PROBLEM TO SOLVE:
Locate every line below that contains the word "éste" and copy it.

*** Opening PROVIDED DATA ***

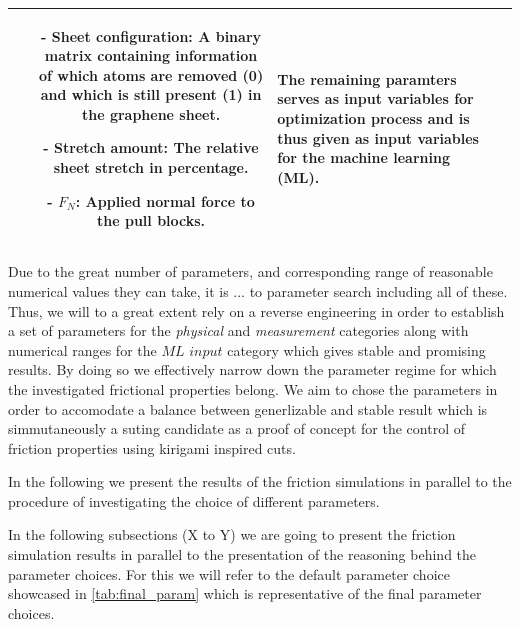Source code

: \begin{table}[H]
\begin{center}
\begin{tabular}{ | c | m{8cm}| m{5cm}|}
\begin{itemize}
      \item[-] Sheet configuration: A binary matrix containing information of which atoms are removed (0) and which is still present (1) in the graphene sheet. 
      \item[-] Stretch amount: The relative sheet stretch in percentage.
      \item[-] $F_N$: Applied normal force to the pull blocks.
    \end{itemize} &
    The remaining paramters serves as input variables for optimization process and is thus given as input variables for the machine learning (ML). 
    \\ \hline
  \end{tabular}
  \end{center}
\end{table}




Due to the great number of parameters, and corresponding range of reasonable numerical values they can take, it is ... to parameter search including all of these. Thus, we will to a great extent rely on a reverse engineering in order to establish a set of parameters for the \textit{physical} and \textit{measurement} categories along with numerical ranges for the $\textit{ML input}$ category which gives stable and promising results. By doing so we effectively narrow down the parameter regime for which the investigated frictional properties belong. We aim to chose the parameters in order to accomodate a balance between generlizable and stable result which is simmutaneously a suting candidate as a proof of concept for the control of friction properties using kirigami inspired cuts. 

In the following we present the results of the friction simulations in parallel to the procedure of investigating the choice of different parameters. 

In the following subsections (X to Y) we are going to present the friction simulation results in parallel to the presentation of the reasoning behind the parameter choices. For this we will refer to the default parameter choice showcased in \cref{tab:final_param} which is representative of the final parameter choices. 




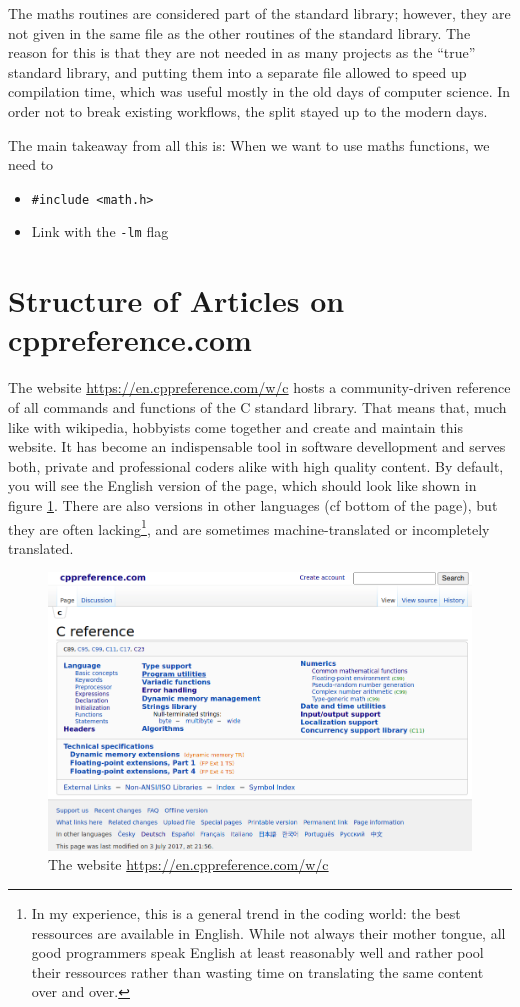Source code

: The maths routines are considered part of the standard library; however, they are not given in the same file as the other routines of the standard library. The reason for this is that they are not needed in as many projects as the \enquote{true} standard library, and putting them into a separate file allowed to speed up compilation time, which was useful mostly in the old days of computer science. In order not to break existing workflows, the split stayed up to the modern days.

The main takeaway from all this is: When we want to use maths functions, we need to
\begin{itemize}
\item \texttt{\#include <math.h>}
\item Link with the \texttt{-lm} flag
\end{itemize}


\section{Structure of Articles on cppreference.com}
The website \url{https://en.cppreference.com/w/c} hosts a community-driven reference of all commands and functions of the C standard library. That means that, much like with wikipedia, hobbyists come together and create and maintain this website. It has become an indispensable tool in software devellopment and serves both, private and professional coders alike with high quality content. By default, you will see the English version of the page, which should look like shown in figure \ref{fig:cpp-home}. There are also versions in other languages (cf bottom of the page), but they are often lacking\footnote{In my experience, this is a general trend in the coding world: the best ressources are available in English. While not always their mother tongue, all good programmers speak English at least reasonably well and rather pool their ressources rather than wasting time on translating the same content over and over.}, and are sometimes machine-translated or incompletely translated.

\begin{figure}
	\includegraphics[width=\linewidth]{./gfx/cpp-home}
	\caption{The website \url{https://en.cppreference.com/w/c}} \label{fig:cpp-home}
\end{figure}

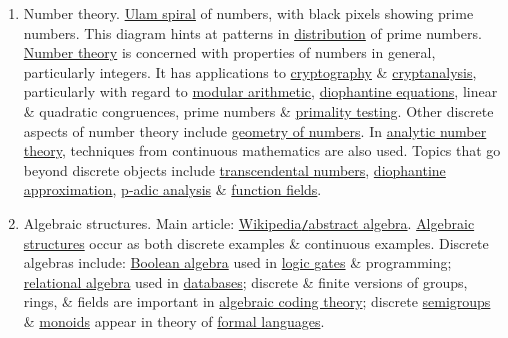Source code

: \documentclass{article}
\begin{document}
\begin{enumerate}
	\item {\sf Number theory.} {\sf\href{https://en.wikipedia.org/wiki/Ulam_spiral}{Ulam spiral} of numbers, with black pixels showing prime numbers. This diagram hints at patterns in \href{https://en.wikipedia.org/wiki/Prime_number#Distribution}{distribution} of prime numbers.} \href{https://en.wikipedia.org/wiki/Number_theory}{Number theory} is concerned with properties of numbers in general, particularly integers. It has applications to \href{https://en.wikipedia.org/wiki/Cryptography}{cryptography} \& \href{https://en.wikipedia.org/wiki/Cryptanalysis}{cryptanalysis}, particularly with regard to \href{https://en.wikipedia.org/wiki/Modular_arithmetic}{modular arithmetic}, \href{https://en.wikipedia.org/wiki/Diophantine_equations}{diophantine equations}, linear \& quadratic congruences, prime numbers \& \href{https://en.wikipedia.org/wiki/Primality_test}{primality testing}. Other discrete aspects of number theory include \href{https://en.wikipedia.org/wiki/Geometry_of_numbers}{geometry of numbers}. In \href{https://en.wikipedia.org/wiki/Analytic_number_theory}{analytic number theory}, techniques from continuous mathematics are also used. Topics that go beyond discrete objects include \href{https://en.wikipedia.org/wiki/Transcendental_number}{transcendental numbers}, \href{https://en.wikipedia.org/wiki/Diophantine_approximation}{diophantine approximation}, \href{https://en.wikipedia.org/wiki/P-adic_analysis}{p-adic analysis} \& \href{https://en.wikipedia.org/wiki/Function_field_of_an_algebraic_variety}{function fields}.
	\item {\sf Algebraic structures.} Main article: \href{https://en.wikipedia.org/wiki/Abstract_algebra}{Wikipedia{\tt/}abstract algebra}. \href{https://en.wikipedia.org/wiki/Algebraic_structure}{Algebraic structures} occur as both discrete examples \& continuous examples. Discrete algebras include: \href{https://en.wikipedia.org/wiki/Boolean_algebra_(logic)}{Boolean algebra} used in \href{https://en.wikipedia.org/wiki/Logic_gate}{logic gates} \& programming; \href{https://en.wikipedia.org/wiki/Relational_algebra}{relational algebra} used in \href{https://en.wikipedia.org/wiki/Databases}{databases}; discrete \& finite versions of groups, rings, \& fields are important in \href{https://en.wikipedia.org/wiki/Algebraic_coding_theory}{algebraic coding theory}; discrete \href{https://en.wikipedia.org/wiki/Semigroup}{semigroups} \& \href{https://en.wikipedia.org/wiki/Monoid}{monoids} appear in theory of \href{https://en.wikipedia.org/wiki/Formal_languages}{formal languages}.

\end{enumerate}
\end{document}
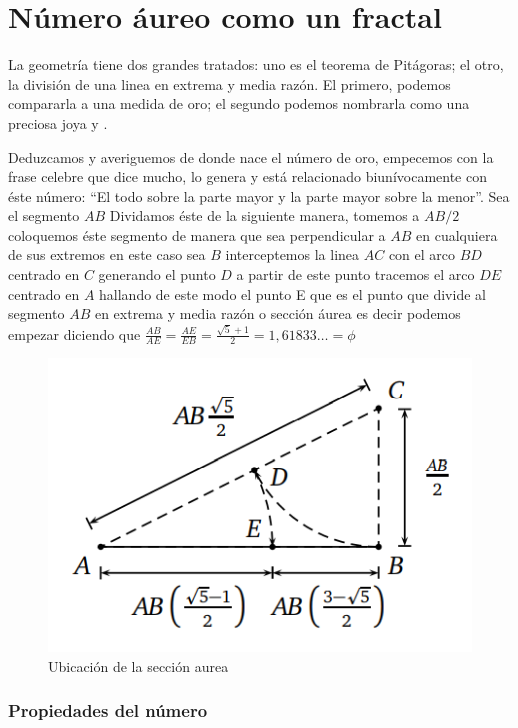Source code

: \documentclass[
  11pt,
]{krantz}
\theoremstyle{definition}
\theoremstyle{definition}
\theoremstyle{definition}
\theoremstyle{definition}
\theoremstyle{remark}
\begin{document}
\hypertarget{nuxfamero-uxe1ureo-como-un-fractal}{%
\chapter{Número áureo como un fractal}\label{nuxfamero-uxe1ureo-como-un-fractal}}

La geometría tiene dos grandes tratados: uno es el teorema de Pitágoras; el otro, la división de una linea en extrema y media razón. El primero, podemos compararla a una medida de oro; el segundo podemos nombrarla como una preciosa joya \citet{Ghy77}
y \citet{ghyka1977geometry}.

Deduzcamos y averiguemos de donde nace el número de oro, empecemos con la frase celebre que dice mucho, lo genera y está relacionado biunívocamente con éste número: ``El todo sobre la parte mayor y la parte mayor sobre la menor''. Sea el segmento \(AB\) Dividamos éste de la siguiente manera,
tomemos a \(AB/2\) coloquemos éste segmento de manera que sea perpendicular
a \(AB\) en cualquiera de sus extremos en este caso sea \(B\) interceptemos la linea
\(AC\) con el arco \(BD\) centrado en \(C\) generando el punto \(D\) a partir de este punto
tracemos el arco \(DE\) centrado en \(A\) hallando de este modo el punto E que es
el punto que divide al segmento \(AB\) en extrema y media razón o sección áurea
es decir podemos empezar diciendo que \(\frac{AB}{AE}=\frac{AE}{EB}=\frac{\sqrt{5}+1}{2}= 1,61833\ldots = \phi\)

\begin{figure}[!ht]

{\centering \includegraphics[width=0.5\linewidth]{book1} 

}

\caption{Ubicación de la sección aurea}\label{fig:aureo1}
\end{figure}

\hypertarget{propiedades-del-nuxfamero}{%
\subsection{Propiedades del número}\label{propiedades-del-nuxfamero}}
\end{document}
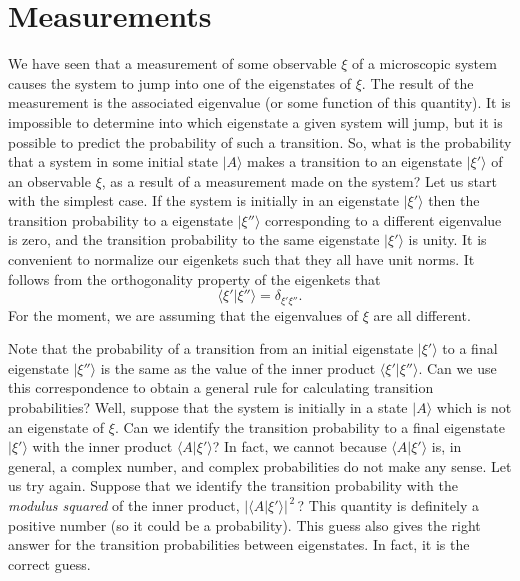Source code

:\section{Measurements}\label{s2.10}
We have seen that a measurement of some observable $\xi$ of a microscopic
system causes the system to jump into one of the eigenstates of $\xi$. The
result of the measurement is the associated eigenvalue (or some function of
this quantity). It is impossible to determine into which eigenstate a 
given system will jump, but it is possible to predict the probability of
such a transition. So, what is the probability that a system in some
initial state $|A\rangle$ makes a transition to an eigenstate $|\xi'\rangle$
of an observable $\xi$, as a result of a measurement made on the system? 
Let us start with the simplest case. If the system is initially in an eigenstate
$|\xi'\rangle$ then the transition probability to a eigenstate $|\xi''\rangle$
corresponding to a different eigenvalue is zero, and the transition probability
to the same eigenstate $|\xi'\rangle$ is unity. It is convenient to normalize 
our eigenkets such that they all have unit norms. It follows from the
orthogonality property of the eigenkets that
\begin{equation}\label{e2.48}
\langle \xi'|\xi''\rangle = \delta_{\xi' \xi''}.
\end{equation}
For the moment, we are assuming that  the eigenvalues of $\xi$ 
 are all different.

Note that the probability of a transition from an initial eigenstate
$|\xi'\rangle$ to a final eigenstate $|\xi''\rangle$ is the same as
the value of the  inner product
$\langle \xi'|\xi''\rangle$. Can we use  this correspondence 
to obtain  a general rule for
calculating transition probabilities? Well, suppose that the system is initially
in a state $|A\rangle$ which is not an eigenstate of $\xi$. Can we
identify the transition probability to a final eigenstate $|\xi'\rangle$ with
the inner product $\langle A| \xi'\rangle$?  In fact, we cannot
because  $\langle A| \xi'\rangle$ is, in general, a complex number, and complex
probabilities do not make any sense. Let us try again.  Suppose that we
identify the transition probability with the {\em modulus squared}\/ of the
inner product, $|\langle A| \xi'\rangle|^{\,2}$\,? This 
quantity is definitely a positive
number (so it could be a probability). This guess also gives the right answer for
the transition probabilities between eigenstates. In fact, it is the
correct guess.

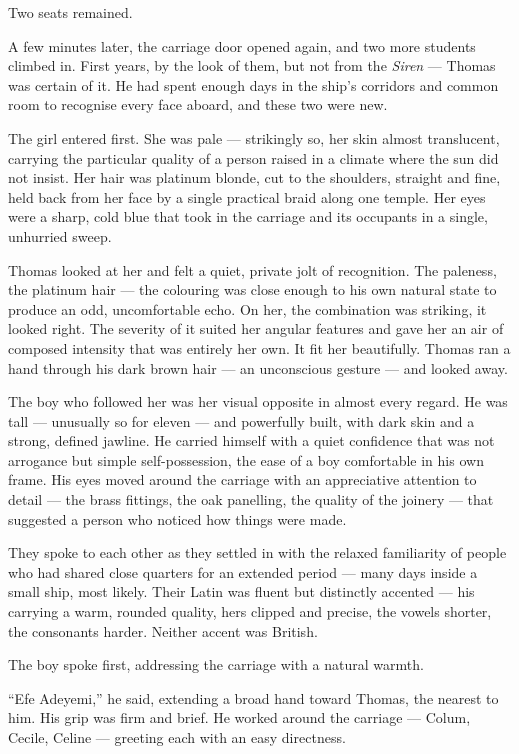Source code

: Two seats remained.
 
A few minutes later, the carriage door opened again, and two more students climbed in. First years, by the look of them, but not from the \textit{Siren} --- Thomas was certain of it. He had spent enough days in the ship's corridors and common room to recognise every face aboard, and these two were new.
 
The girl entered first. She was pale --- strikingly so, her skin almost translucent, carrying the particular quality of a person raised in a climate where the sun did not insist. Her hair was platinum blonde, cut to the shoulders, straight and fine, held back from her face by a single practical braid along one temple. Her eyes were a sharp, cold blue that took in the carriage and its occupants in a single, unhurried sweep.
 
Thomas looked at her and felt a quiet, private jolt of recognition. The paleness, the platinum hair --- the colouring was close enough to his own natural state to produce an odd, uncomfortable echo. On her, the combination was striking, it looked right. The severity of it suited her angular features and gave her an air of composed intensity that was entirely her own. It fit her beautifully. Thomas ran a hand through his dark brown hair --- an unconscious gesture --- and looked away.
 
The boy who followed her was her visual opposite in almost every regard. He was tall --- unusually so for eleven --- and powerfully built, with dark skin and a strong, defined jawline. He carried himself with a quiet confidence that was not arrogance but simple self-possession, the ease of a boy comfortable in his own frame. His eyes moved around the carriage with an appreciative attention to detail --- the brass fittings, the oak panelling, the quality of the joinery --- that suggested a person who noticed how things were made.
 
They spoke to each other as they settled in with the relaxed familiarity of people who had shared close quarters for an extended period --- many days inside a small ship, most likely. Their Latin was fluent but distinctly accented --- his carrying a warm, rounded quality, hers clipped and precise, the vowels shorter, the consonants harder. Neither accent was British.
 
The boy spoke first, addressing the carriage with a natural warmth.
 
\enquote{Efe Adeyemi,} he said, extending a broad hand toward Thomas, the nearest to him. His grip was firm and brief. He worked around the carriage --- Colum, Cecile, Celine --- greeting each with an easy directness.
 
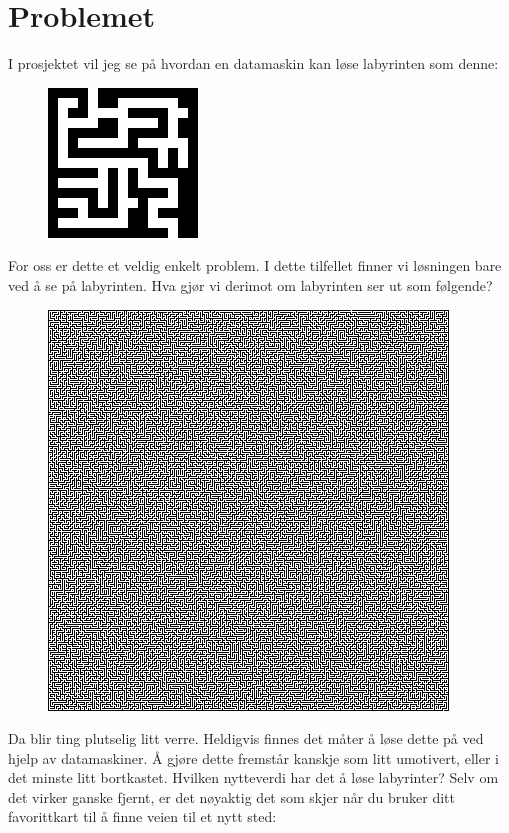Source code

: \documentclass[a5paper]{article}
\begin{document}
\section*{Problemet}
I prosjektet vil jeg se på hvordan en datamaskin kan løse labyrinten som denne:
\begin{figure}[H]
    \centering
    \includegraphics{liten_labyrint_forstor.png}
\end{figure}
For oss er dette et veldig enkelt problem. I dette tilfellet finner vi løsningen bare ved å se på labyrinten. Hva gjør vi derimot om labyrinten ser ut som følgende?
\begin{figure}[H]
    \centering
    \includegraphics[scale=0.6]{combo400.png}
\end{figure}
Da blir ting plutselig litt verre. Heldigvis finnes det måter å løse dette på ved hjelp av datamaskiner. Å gjøre dette fremstår kanskje som litt umotivert, eller i det minste litt bortkastet. Hvilken nytteverdi har det å løse labyrinter? Selv om det virker ganske fjernt, er det nøyaktig det som skjer når du bruker ditt favorittkart til å finne veien til et nytt sted:
\end{document}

*** Closing PROVIDED DATA ***

RESULT OF THE TASK:
Deduzcamos y averiguemos de donde nace el número de oro, empecemos con la frase celebre que dice mucho, lo genera y está relacionado biunívocamente con éste número: ``El todo sobre la parte mayor y la parte mayor sobre la menor''. Sea el segmento \(AB\) Dividamos éste de la siguiente manera,
tomemos a \(AB/2\) coloquemos éste segmento de manera que sea perpendicular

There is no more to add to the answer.